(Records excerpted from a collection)
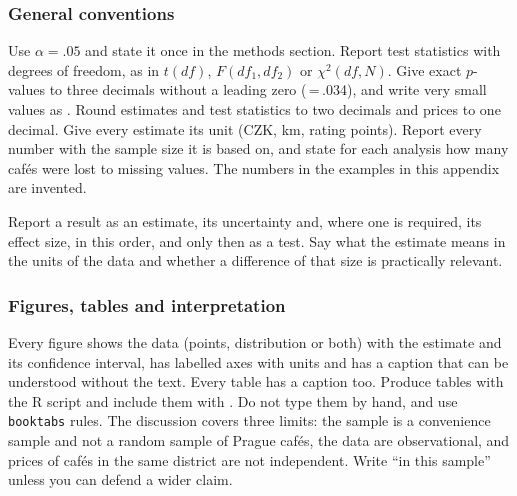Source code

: \documentclass[11pt,a4paper]{article}
\begin{document}
\subsubsection*{General conventions}

Use $\alpha=.05$ and state it once in the methods section. Report test statistics with degrees of freedom, as in $t(df)$, $F(df_1,df_2)$ or $\chi^2(df,N)$. Give exact $p$-values to three decimals without a leading zero (\pr\,=\,.034), and write very small values as . Round estimates and test statistics to two decimals and prices to one decimal. Give every estimate its unit (CZK, km, rating points). Report every number with the sample size it is based on, and state for each analysis how many caf\'es were lost to missing values. The numbers in the examples in this appendix are invented.

Report a result as an estimate, its uncertainty and, where one is required, its effect size, in this order, and only then as a test. Say what the estimate means in the units of the data and whether a difference of that size is practically relevant.

\subsubsection*{Figures, tables and interpretation}

Every figure shows the data (points, distribution or both) with the estimate and its confidence interval, has labelled axes with units and has a caption that can be understood without the text. Every table has a caption too. Produce tables with the R script and include them with \verb||. Do not type them by hand, and use \texttt{booktabs} rules. The discussion covers three limits: the sample is a convenience sample and not a random sample of Prague caf\'es, the data are observational, and prices of caf\'es in the same district are not independent. Write ``in this sample'' unless you can defend a wider claim.
\end{document}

**Work required**. When the string "subsubsection" appears in a line of the records above, that line is to be copied.

**Expected answer**.
\subsubsection*{General conventions}
\subsubsection*{Figures, tables and interpretation}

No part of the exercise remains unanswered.